Introducing a chemical molecule component for your Streamlit apps

Integrate a fully featured molecule editor with just a few lines of code!

Posted in Product,
Introducing a chemical molecule component for your Streamlit apps

At Streamlit, we always look for ways to improve your experience and make app development simple. Custom components are essential to this, as they provide a way to contribute to and extend the Streamlit ecosystem. We wanted to create something useful for the community and show how easy it is to write a custom component.

Today, we are excited to introduce a new custom component for Streamlit...

...the molecule editor! 🧪

The ability to draw chemical compounds is critical for most drug discovery, drug design, and cheminformatics apps. You can now easily integrate a molecule editor into your Streamlit applications with just a few lines of code.

How to use Streamlit molecule editor

First, install Streamlit and the component:

pip install streamlit
pip install streamlit-ketcher

Then, import it into your Streamlit application, and you're good to go:

import streamlit as st
from streamlit_ketcher import st_ketcher

smiles = st_ketcher()

This code snippet creates a full-featured chemical molecule editor within your Streamlit app. The variable smiles contains the Simplified Molecular Input Line Entry System (SMILES) representation of the molecule, which you can use for further processing, analysis, or visualization in your app.

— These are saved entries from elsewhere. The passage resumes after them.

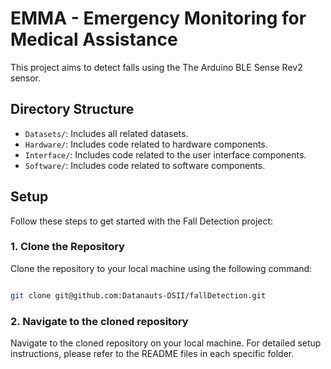 # EMMA - **E**mergency **M**onitoring for **M**edical **A**ssistance
This project aims to detect falls using the The Arduino BLE Sense Rev2 sensor. 

## Directory Structure

- `Datasets/`: Includes all related datasets.
- `Hardware/`: Includes code related to hardware components.
- `Interface/`: Includes code related to the user interface components.
- `Software/`: Includes code related to software components.

## Setup
Follow these steps to get started with the Fall Detection project:

### 1. Clone the Repository
Clone the repository to your local machine using the following command:

```bash

git clone git@github.com:Datanauts-DSII/fallDetection.git

```

### 2. Navigate to the cloned repository
Navigate to the cloned repository on your local machine. For detailed setup instructions, please refer to the README files in each specific folder.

Our component is based on the Ketcher library from Epam. Several other editors offer similar functionality, including MarvinJS, JSME, and ChemWriter. However, we chose Ketcher for the following reasons:

  1. It's released under the Apache 2.0 license, compatible with the Streamlit library.
  2. It's React-friendly, as it has a corresponding React component.
  3. It has pretty good documentation.
  4. It has a modern look and feel and is feature-rich.
  5. Its most basic version doesn't rely on an external server.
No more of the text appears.